As soon as the film takes off, we meet the titular Noor head on. She proceeds to tell us, in incredible detail, all about her life and why she hates it. As the incessant but crisp, conversational voice-over goes on and on, so do we on our journey into Noor’s life. She is much like any other dysfunctional upper middle class 20-something you’d find in Mumbai—Worried about her weight, the only romance being with Old (Monk) Rum and pinched by her father being more attentive towards their cat than her.
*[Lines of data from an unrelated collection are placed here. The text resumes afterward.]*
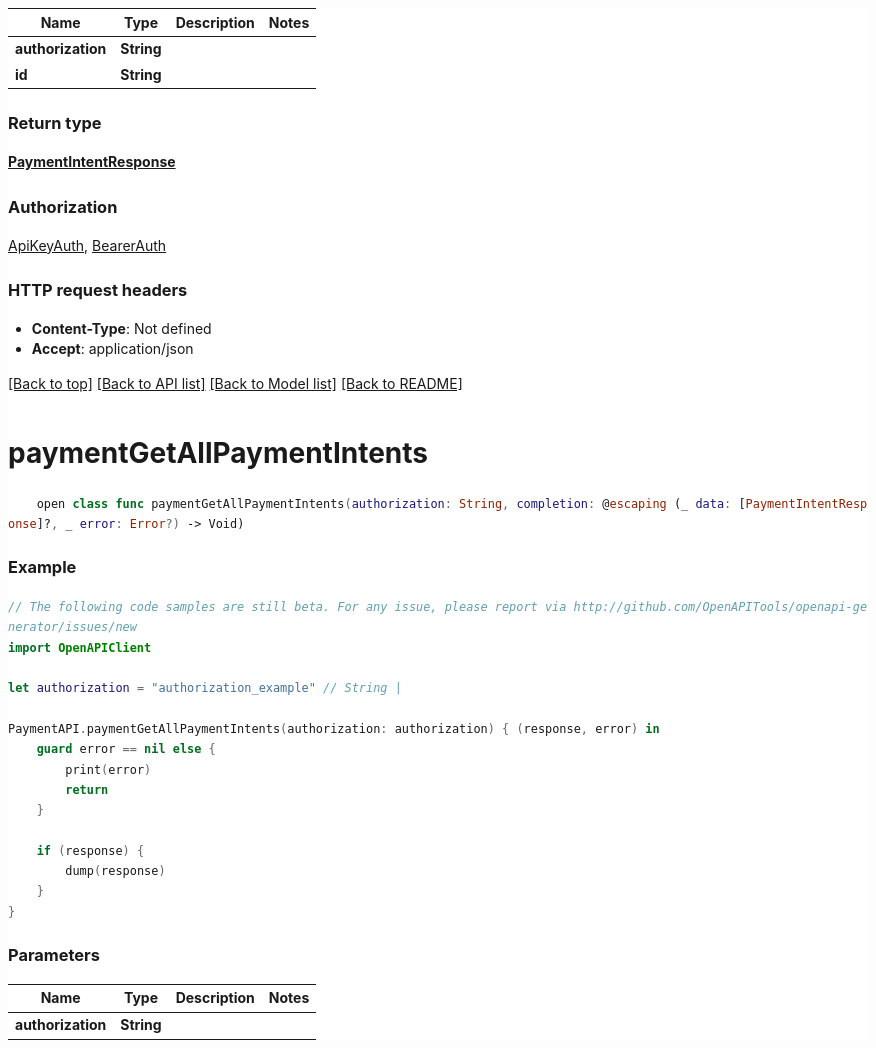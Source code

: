 Name | Type | Description  | Notes
------------- | ------------- | ------------- | -------------
 **authorization** | **String** |  | 
 **id** | **String** |  | 

### Return type

[**PaymentIntentResponse**](PaymentIntentResponse.md)

### Authorization

[ApiKeyAuth](../README.md#ApiKeyAuth), [BearerAuth](../README.md#BearerAuth)

### HTTP request headers

 - **Content-Type**: Not defined
 - **Accept**: application/json

[[Back to top]](#) [[Back to API list]](../README.md#documentation-for-api-endpoints) [[Back to Model list]](../README.md#documentation-for-models) [[Back to README]](../README.md)

# **paymentGetAllPaymentIntents**
```swift
    open class func paymentGetAllPaymentIntents(authorization: String, completion: @escaping (_ data: [PaymentIntentResponse]?, _ error: Error?) -> Void)
```



### Example
```swift
// The following code samples are still beta. For any issue, please report via http://github.com/OpenAPITools/openapi-generator/issues/new
import OpenAPIClient

let authorization = "authorization_example" // String | 

PaymentAPI.paymentGetAllPaymentIntents(authorization: authorization) { (response, error) in
    guard error == nil else {
        print(error)
        return
    }

    if (response) {
        dump(response)
    }
}
```

### Parameters

Name | Type | Description  | Notes
------------- | ------------- | ------------- | -------------
 **authorization** | **String** |  | 
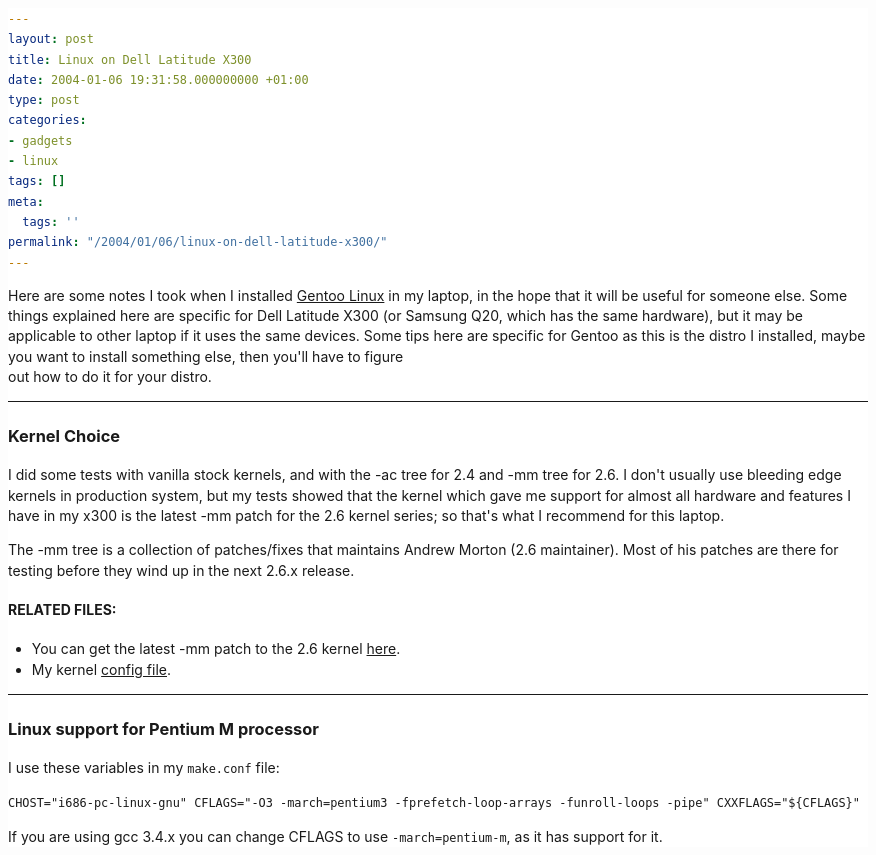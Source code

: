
 ```yaml
---
layout: post
title: Linux on Dell Latitude X300
date: 2004-01-06 19:31:58.000000000 +01:00
type: post
categories:
- gadgets
- linux
tags: []
meta:
  tags: ''
permalink: "/2004/01/06/linux-on-dell-latitude-x300/"
---
```

Here are some notes I took when I installed [Gentoo Linux](http://www.gentoo.org) in my laptop, in the hope that it will be useful for someone else. Some things explained here are specific for Dell Latitude X300 (or Samsung Q20, which has the same hardware), but it may be applicable to other laptop if it uses the same devices. Some tips here are specific for Gentoo as this is the distro I installed, maybe you want to install something else, then you'll have to figure  
out how to do it for your distro.



* * *

### Kernel Choice

I did some tests with vanilla stock kernels, and with the -ac tree for 2.4 and -mm tree for 2.6. I don't usually use bleeding edge kernels in production system, but my tests showed that the kernel which gave me support for almost all hardware and features I have in my x300 is the latest -mm patch for the 2.6 kernel series; so that's what I recommend for this laptop.

The -mm tree is a collection of patches/fixes that maintains Andrew Morton (2.6 maintainer). Most of his patches are there for testing before they wind up in the next 2.6.x release.

#### RELATED FILES:

- You can get the latest -mm patch to the 2.6 kernel [here](http://www.kernel.org/pub/linux/kernel/people/akpm/patches/2.6/).
- My kernel [config file](/x300/kernel-config).

* * *

### Linux support for Pentium M processor

I use these variables in my `make.conf` file:

```
CHOST="i686-pc-linux-gnu" CFLAGS="-O3 -march=pentium3 -fprefetch-loop-arrays -funroll-loops -pipe" CXXFLAGS="${CFLAGS}"
```

If you are using gcc 3.4.x you can change CFLAGS to use `-march=pentium-m`, as it has support for it.
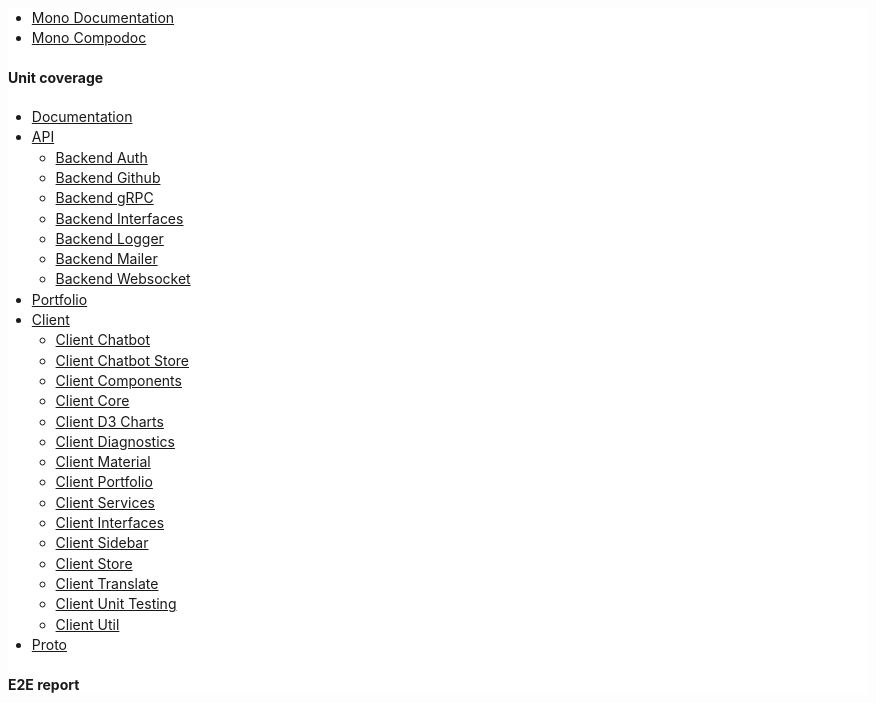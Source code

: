 - [Mono Documentation](https://mono-documentation.web.app)
- [Mono Compodoc](https://mono-documentation.web.app/assets/compodoc/index.html)

#### Unit coverage

- [Documentation](https://mono-documentation.web.app/assets/coverage/apps/documentation/index.html)
- [API](https://mono-documentation.web.app/assets/coverage/apps/api/index.html)
  - [Backend Auth](https://mono-documentation.web.app/assets/coverage/libs/backend-auth/index.html)
  - [Backend Github](https://mono-documentation.web.app/assets/coverage/libs/backend-github/index.html)
  - [Backend gRPC](https://mono-documentation.web.app/assets/coverage/libs/backend-grpc/index.html)
  - [Backend Interfaces](https://mono-documentation.web.app/assets/coverage/libs/backend-interfaces/index.html)
  - [Backend Logger](https://mono-documentation.web.app/assets/coverage/libs/backend-logger/index.html)
  - [Backend Mailer](https://mono-documentation.web.app/assets/coverage/libs/backend-mailer/index.html)
  - [Backend Websocket](https://mono-documentation.web.app/assets/coverage/libs/backend-websocket/index.html)
- [Portfolio](https://mono-documentation.web.app/assets/coverage/apps/portfolio/index.html)
- [Client](https://mono-documentation.web.app/assets/coverage/apps/client/index.html)
  - [Client Chatbot](https://mono-documentation.web.app/assets/coverage/libs/client-chatbot/index.html)
  - [Client Chatbot Store](https://mono-documentation.web.app/assets/coverage/libs/client-chatbot-store/index.html)
  - [Client Components](https://mono-documentation.web.app/assets/coverage/libs/client-components/index.html)
  - [Client Core](https://mono-documentation.web.app/assets/coverage/libs/client-core/index.html)
  - [Client D3 Charts](https://mono-documentation.web.app/assets/coverage/libs/client-d3-charts/index.html)
  - [Client Diagnostics](https://mono-documentation.web.app/assets/coverage/libs/client-diagnostics/index.html)
  - [Client Material](https://mono-documentation.web.app/assets/coverage/libs/client-material/index.html)
  - [Client Portfolio](https://mono-documentation.web.app/assets/coverage/libs/client-portfolio/index.html)
  - [Client Services](https://mono-documentation.web.app/assets/coverage/libs/client-services/index.html)
  - [Client Interfaces](https://mono-documentation.web.app/assets/coverage/libs/client-interfaces/index.html)
  - [Client Sidebar](https://mono-documentation.web.app/assets/coverage/libs/client-sidebar/index.html)
  - [Client Store](https://mono-documentation.web.app/assets/coverage/libs/client-store/index.html)
  - [Client Translate](https://mono-documentation.web.app/assets/coverage/libs/client-translate/index.html)
  - [Client Unit Testing](https://mono-documentation.web.app/assets/coverage/libs/client-unit-testing/index.html)
  - [Client Util](https://mono-documentation.web.app/assets/coverage/libs/client-util/index.html)
- [Proto](https://mono-documentation.web.app/assets/coverage/libs/proto/index.html)

#### E2E report
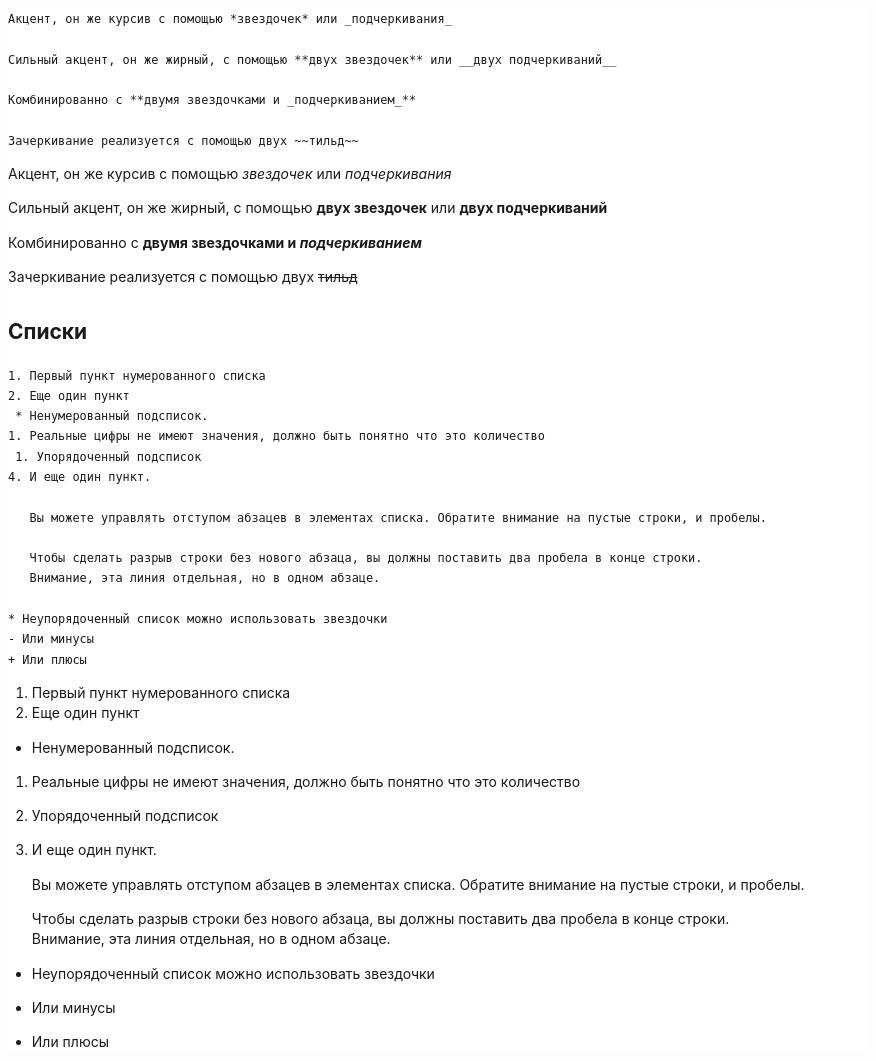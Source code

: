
 ```
Акцент, он же курсив с помощью *звездочек* или _подчеркивания_

Сильный акцент, он же жирный, с помощью **двух звездочек** или __двух подчеркиваний__

Комбинированно с **двумя звездочками и _подчеркиванием_**

Зачеркивание реализуется с помощью двух ~~тильд~~
```

Акцент, он же курсив с помощью *звездочек* или _подчеркивания_

Сильный акцент, он же жирный, с помощью **двух звездочек** или __двух подчеркиваний__

Комбинированно с **двумя звездочками и _подчеркиванием_** 

Зачеркивание реализуется с помощью двух ~~тильд~~

## Списки

```
1. Первый пункт нумерованного списка
2. Еще один пункт
 * Ненумерованный подсписок. 
1. Реальные цифры не имеют значения, должно быть понятно что это количество
 1. Упорядоченный подсписок
4. И еще один пункт.

   Вы можете управлять отступом абзацев в элементах списка. Обратите внимание на пустые строки, и пробелы.

   Чтобы сделать разрыв строки без нового абзаца, вы должны поставить два пробела в конце строки.  
   Внимание, эта линия отдельная, но в одном абзаце.  

* Неупорядоченный список можно использовать звездочки
- Или минусы
+ Или плюсы
```

1. Первый пункт нумерованного списка
2. Еще один пункт
 * Ненумерованный подсписок. 
1. Реальные цифры не имеют значения, должно быть понятно что это количество
 1. Упорядоченный подсписок
4. И еще один пункт.

   Вы можете управлять отступом абзацев в элементах списка. Обратите внимание на пустые строки, и пробелы.

   Чтобы сделать разрыв строки без нового абзаца, вы должны поставить два пробела в конце строки.  
   Внимание, эта линия отдельная, но в одном абзаце.  

* Неупорядоченный список можно использовать звездочки
- Или минусы
+ Или плюсы
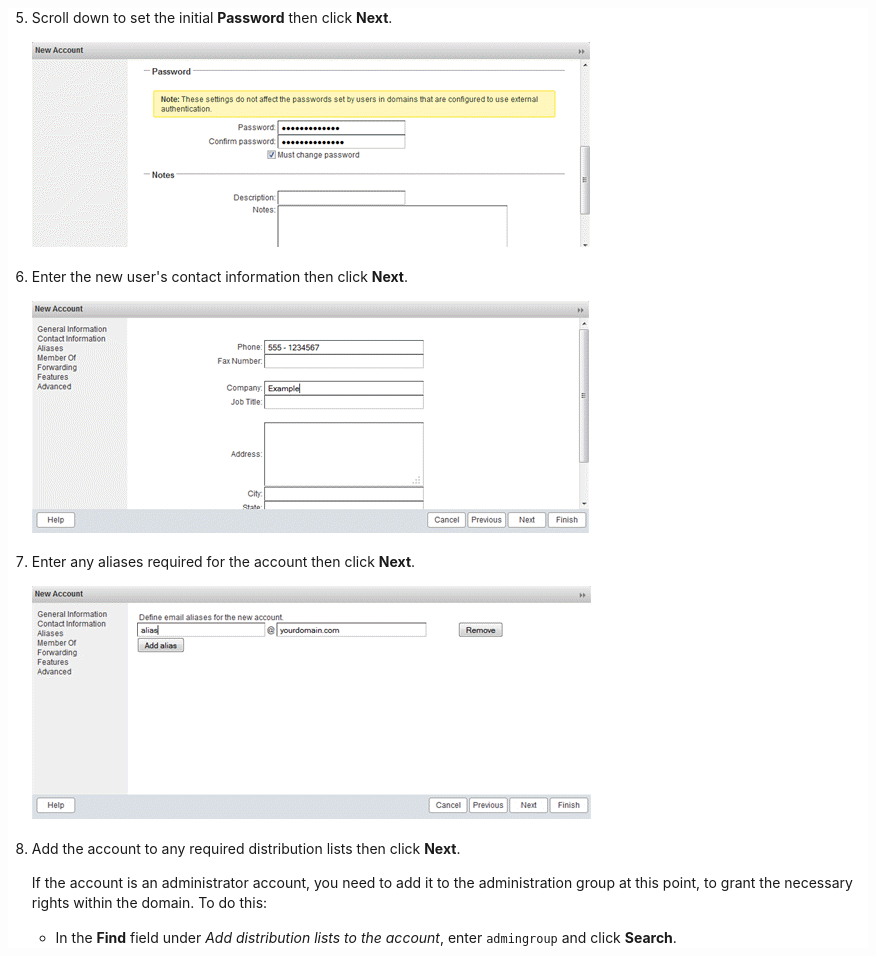 5. Scroll down to set the initial **Password** then click **Next**.

    ![New Account initial password](images/email-zimbra-admin-new-account-password.png)

6. Enter the new user's contact information then click **Next**.

    ![New Account Contact Information](images/email-zimbra-admin-new-account-contact-info.png)

7. Enter any aliases required for the account then click **Next**.

    ![New Account Aliases](images/email-zimbra-admin-new-account-aliases.png)

8. Add the account to any required distribution lists then click **Next**.

    If the account is an administrator account, you need to add it to the administration group at this point, to grant the necessary rights within the domain. To do this:

    - In the **Find** field under *Add distribution lists to the account*, enter `admingroup` and click **Search**.
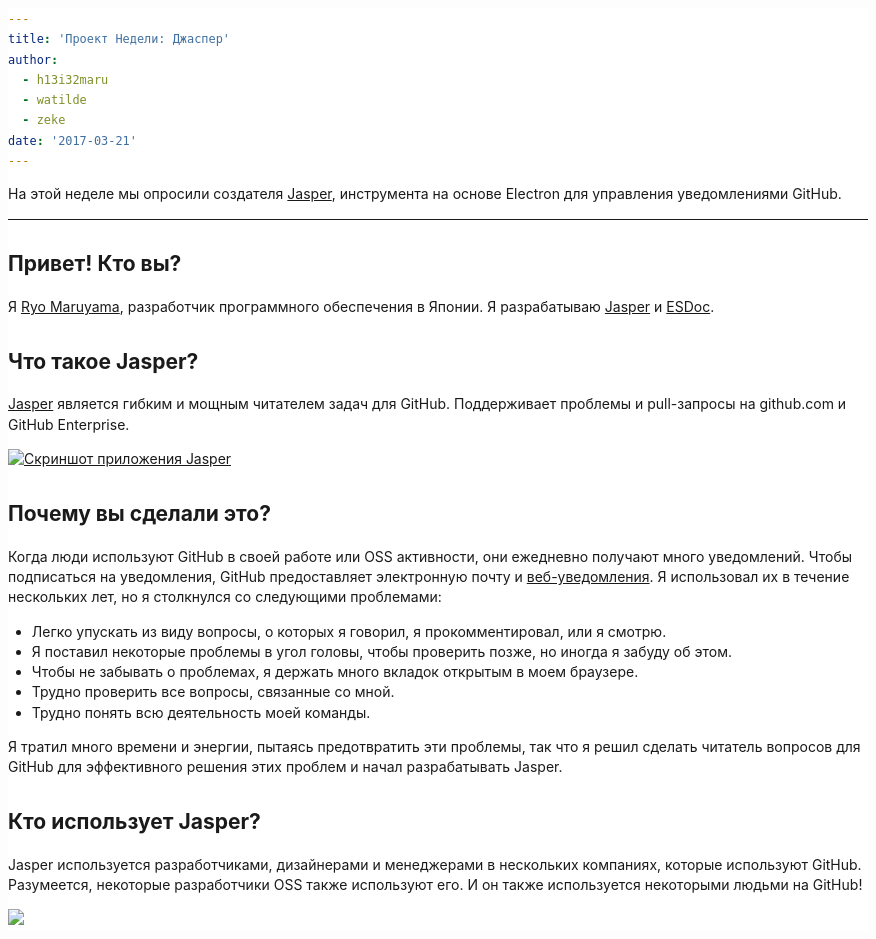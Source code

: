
 ```yaml
---
title: 'Проект Недели: Джаспер'
author:
  - h13i32maru
  - watilde
  - zeke
date: '2017-03-21'
---
```


На этой неделе мы опросили создателя [Jasper](https://jasperapp.io), инструмента на основе Electron для управления уведомлениями GitHub.

---

## Привет! Кто вы?

Я [Ryo Maruyama](https://github.com/h13i32maru), разработчик программного обеспечения в Японии. Я разрабатываю [Jasper](https://jasperapp.io) и [ESDoc](https://esdoc.org).

## Что такое Jasper?

[Jasper](https://jasperapp.io) является гибким и мощным читателем задач для GitHub. Поддерживает проблемы и pull-запросы на github.com и GitHub Enterprise.

[![Скриншот приложения Jasper](https://cloud.githubusercontent.com/assets/2289/24108647/75ef131e-0d4b-11e7-945b-27dd50cb03ab.png)](https://jasperapp.io/)

## Почему вы сделали это?

Когда люди используют GitHub в своей работе или OSS активности, они ежедневно получают много уведомлений. Чтобы подписаться на уведомления, GitHub предоставляет электронную почту и [веб-уведомления](https://github.com/notifications). Я использовал их в течение нескольких лет, но я столкнулся со следующими проблемами:

- Легко упускать из виду вопросы, о которых я говорил, я прокомментировал, или я смотрю.
- Я поставил некоторые проблемы в угол головы, чтобы проверить позже, но иногда я забуду об этом.
- Чтобы не забывать о проблемах, я держать много вкладок открытым в моем браузере.
- Трудно проверить все вопросы, связанные со мной.
- Трудно понять всю деятельность моей команды.

Я тратил много времени и энергии, пытаясь предотвратить эти проблемы, так что я решил сделать читатель вопросов для GitHub для эффективного решения этих проблем и начал разрабатывать Jasper.

## Кто использует Jasper?

Jasper используется разработчиками, дизайнерами и менеджерами в нескольких компаниях, которые используют GitHub. Разумеется, некоторые разработчики OSS также используют его. И он также используется некоторыми людьми на GitHub!

<a href="https://twitter.com/mistydemeo/status/778841101109080064"><img src="https://cloud.githubusercontent.com/assets/2289/24108650/75f87706-0d4b-11e7-8fcb-9fbedf2f66ea.png" width="500"></a>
Noor Roy Chaudhary is a journalist, who judges everything including herself. But also has the glorified self-worth of actually being better than what this miserable world is letting her be—The peculiar result of a scholastic idealism that sprouts from nerd-ing it out in college and leaving it at the top of your class. Noor, wants to be a serious “issue-based broadcast journalist” while her editor has her covering silly sensational news.

The bumbling, stumbling Noor, is instantly relatable and likeable. She is more imperfect and miserable than our own sorry selves and we love it. We laugh at her as we see her blow her career, love-life and even her birthday—until it’s too much. Poor Noor deserves a break. So when she is dancing with abandon at a gig, full of rum, and with her two (and only) best friends, I felt genuinely happy for her. So much so, that I almost didn’t notice how atrocious the club-remix of Mohammed Rafi’s ‘Gulabi Aankhen’ sounded in the background.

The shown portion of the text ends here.